A Guardian investigation can reveal the US-based company Surgisphere, whose handful of employees appear to include a science fiction writer and an adult-content model, has provided data for multiple studies on Covid-19 co-authored by its chief executive, but has so far failed to adequately explain its data or methodology.

Data it claims to have legitimately obtained from more than a thousand hospitals worldwide formed the basis of scientific articles that have led to changes in Covid-19 treatment policies in Latin American countries. It was also behind a decision by the WHO and research institutes around the world to halt trials of the controversial drug hydroxychloroquine. On Wednesday, the WHO announced those trials would now resume.

Hey! Nothing wrong with citizen input from science fiction writers and adult-content models. There had better be more substance behind the claims, though. It turns out that there is confusion about how many employees the company has (100? 6? 3?) depending on the source, there don’t seem to be any people with the special skills need for the study — this is Big Data stuff, lots of statistics and computer science — and the data has been falling apart. The study claimed to be derived from “96,000 patients with Covid-19, admitted to 671 hospitals from their database of 1,200 hospitals around the world”, but various hospitals have reported that the data doesn’t match what they’ve reported.
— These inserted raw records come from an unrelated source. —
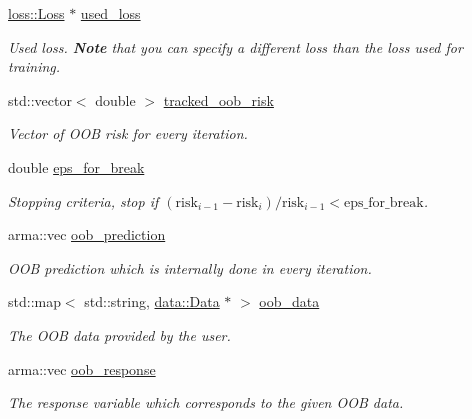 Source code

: \begin{DoxyCompactItemize}
\item 
\mbox{\hyperlink{classloss_1_1_loss}{loss\+::\+Loss}} $\ast$ \mbox{\hyperlink{classlogger_1_1_logger_oob_risk_af889f26216d86721dcab4fb0823ac525}{used\+\_\+loss}}
\begin{DoxyCompactList}\small\item\em Used loss. {\bfseries Note} that you can specify a different loss than the loss used for training. \end{DoxyCompactList}\item 
std\+::vector$<$ double $>$ \mbox{\hyperlink{classlogger_1_1_logger_oob_risk_abdc2e187dc393056b2986882dbb5b03f}{tracked\+\_\+oob\+\_\+risk}}
\begin{DoxyCompactList}\small\item\em Vector of O\+OB risk for every iteration. \end{DoxyCompactList}\item 
double \mbox{\hyperlink{classlogger_1_1_logger_oob_risk_ac4c642d6e83bfa16cc5c6026a1238f58}{eps\+\_\+for\+\_\+break}}
\begin{DoxyCompactList}\small\item\em Stopping criteria, stop if $(\mathrm{risk}_{i-1} - \mathrm{risk}_i) / \mathrm{risk}_{i-1} < \mathrm{eps\_for\_break}$. \end{DoxyCompactList}\item 
arma\+::vec \mbox{\hyperlink{classlogger_1_1_logger_oob_risk_a73c43ce74fa5cee78c00b1179bf84c58}{oob\+\_\+prediction}}
\begin{DoxyCompactList}\small\item\em O\+OB prediction which is internally done in every iteration. \end{DoxyCompactList}\item 
std\+::map$<$ std\+::string, \mbox{\hyperlink{classdata_1_1_data}{data\+::\+Data}} $\ast$ $>$ \mbox{\hyperlink{classlogger_1_1_logger_oob_risk_aad747d3aff49f9df9604cdd82bdb914b}{oob\+\_\+data}}
\begin{DoxyCompactList}\small\item\em The O\+OB data provided by the user. \end{DoxyCompactList}\item 
arma\+::vec \mbox{\hyperlink{classlogger_1_1_logger_oob_risk_a55a0c205b53d67467bf020547355c0a6}{oob\+\_\+response}}
\begin{DoxyCompactList}\small\item\em The response variable which corresponds to the given O\+OB data. \end{DoxyCompactList}\end{DoxyCompactItemize}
And then, the big question: how did this company get access to so much confidential medical information?

One of the questions that has most baffled the scientific community is how Surgisphere, established by Desai in 2008 as a medical education company that published textbooks, became the owner of a powerful international database. That database, despite only being announced by Surgisphere recently, boasts access to data from 96,000 patients in 1,200 hospitals around the world.

When contacted by the Guardian, Desai said his company employed just 11 people [nobody seems to know how many people work there]. The employees listed on LinkedIn were recorded on the site as having joined Surgisphere only two months ago. Several did not appear to have a scientific or statistical background, but mention expertise in strategy, copywriting, leadership and acquisition.

What is clear is that there was a massive falsification of data. It also looks like the chief executive of the company, Sapan Desai, is a con artist with a history of pseudoscientific schemes.

What’s interesting about the story, though, is that it demonstrates how everyone is a bit gullible, and is willing to suspend skepticism a bit when the science, pseudo or otherwise, seems to support prior expectations. Lots of people got fooled by this one. Researchers even suspended ongoing trials because they thought Surgisphere had just provided the definitive answer! At first, it was only the hydroxychloroquine fanatics who were skeptical of the study, and embarrassingly, they were right, in this one case. But the real difference is that the real scientists, like David Gorski, will reassess their conclusions in the light of new information, admit to their error, and move on.

That’s the difference between the cultists and me. I’ll change my mind if they present new information that checks out when I dig into it. It’s also a lesson that a believer’s skepticism when examining something he disagrees with will always be far more rigorous than when looking at a study that goes against what he currently believes. Think of it as a somewhat embarrassing reminder to myself (coupled, perhaps, with a bit of self-flagellation) to remain humble in the future and not to be too fast to dismiss criticisms coming from even the cultists.

Surgisphere’s papers are getting trashed. The legitimate hydroxychloroquine studies have resumed — way too many studies than the treatment deserves, if you ask me. If they come back with positive information about the value of the drug (I don’t think they will, since the claims all originated from sources as quacky as Sapan Desai) then I’ll accept new treatment recommendations. The question is, will the drug’s proponents accept any evidence from any studies that show its efficacy is baseless?